Well stick with it. You will find out how to keep them alive and healthy. 

As far as the aquarium. Keep your eye on the local paper or on places like craigslist or freecycle. Sometimes you get aquariums for free.


----------



## Gourami Swami (Jul 4, 2006)

well save up, your 17 you can get a job. Provide right for the fish you have and dont get fish too big for your tank. If The tank is too small for your fish its mean to the fish to keep it but your doing a good job dont worry


----------



## aaa (Jan 19, 2005)

there is a way to make fish keeping cost cheap, try to look around in garage sale. tanks are cheap if people want to get rid of them. i don't really have money to start with anyway, but breeding fish would help with your fish fund, at least that's how i stay in fish keeping, i don't have a job but i don't ask my parents for money and i still can afford fish keeping.


----------



## flamingo (Nov 5, 2005)

Pc, i'm glad to hear your staying. I knew you wouldn't leave after being in chat . Just take it slowly, and wait longer before you decide anything. There are times even now where I just want to smash all of my tanks and quit it..but you just have to calm down and think it through for a bit...

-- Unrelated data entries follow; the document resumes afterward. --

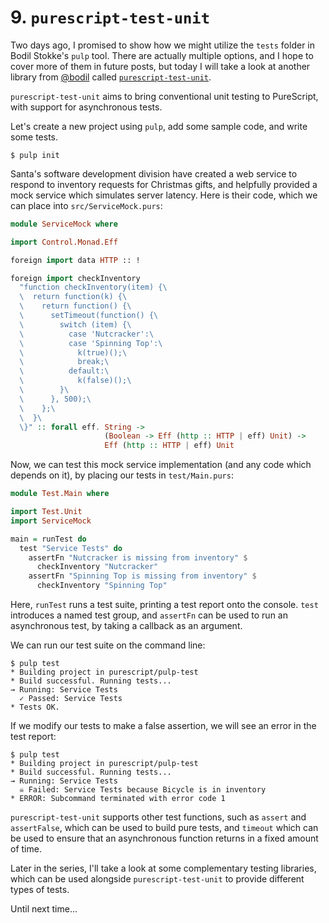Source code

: # 9. `purescript-test-unit`

Two days ago, I promised to show how we might utilize the `tests` folder in Bodil Stokke's `pulp` tool. There are actually multiple options, and I hope to cover more of them in future posts, but today I will take a look at another library from [@bodil](https://github.com/bodil/) called [`purescript-test-unit`](https://github.com/bodil/purescript-test-unit).

`purescript-test-unit` aims to bring conventional unit testing to PureScript, with support for asynchronous tests.

Let's create a new project using `pulp`, add some sample code, and write some tests.

```text
$ pulp init
```

Santa's software development division have created a web service to respond to inventory requests for Christmas gifts, and helpfully provided a mock service which simulates server latency. Here is their code, which we can place into `src/ServiceMock.purs`:

```purescript
module ServiceMock where

import Control.Monad.Eff

foreign import data HTTP :: !

foreign import checkInventory
  "function checkInventory(item) {\
  \  return function(k) {\
  \    return function() {\
  \      setTimeout(function() {\
  \        switch (item) {\
  \          case 'Nutcracker':\
  \          case 'Spinning Top':\
  \            k(true)();\
  \            break;\
  \          default:\
  \            k(false)();\
  \        }\
  \      }, 500);\
  \    };\
  \  }\
  \}" :: forall eff. String ->
                     (Boolean -> Eff (http :: HTTP | eff) Unit) ->
                     Eff (http :: HTTP | eff) Unit
```

Now, we can test this mock service implementation (and any code which depends on it), by placing our tests in `test/Main.purs`:

```purescript
module Test.Main where

import Test.Unit
import ServiceMock

main = runTest do
  test "Service Tests" do
    assertFn "Nutcracker is missing from inventory" $
      checkInventory "Nutcracker"
    assertFn "Spinning Top is missing from inventory" $
      checkInventory "Spinning Top"
```

Here, `runTest` runs a test suite, printing a test report onto the console. `test` introduces a named test group, and `assertFn` can be used to run an asynchronous test, by taking a callback as an argument.

We can run our test suite on the command line:

```text
$ pulp test
* Building project in purescript/pulp-test
* Build successful. Running tests...
→ Running: Service Tests
  ✓ Passed: Service Tests
* Tests OK.
```

If we modify our tests to make a false assertion, we will see an error in the test report:

```text
$ pulp test
* Building project in purescript/pulp-test
* Build successful. Running tests...
→ Running: Service Tests
  ☠ Failed: Service Tests because Bicycle is in inventory
* ERROR: Subcommand terminated with error code 1
```

`purescript-test-unit` supports other test functions, such as `assert` and `assertFalse`, which can be used to build pure tests, and `timeout` which can be used to ensure that an asynchronous function returns in a fixed amount of time.

Later in the series, I'll take a look at some complementary testing libraries, which can be used alongside `purescript-test-unit` to provide different types of tests.

Until next time...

BTW, you can't afford a fish tank? Don't bring that up..seriously. I'm 15 and am far away from having more than 10 dollars to my name in any one time. Even if I do get a "lot" of money in my perspective, I still have to buy things on sale , etc.

Well, anywho, just remember..you ever need help, guidance, etc. were always here and are willing to help you out in anyway!


----------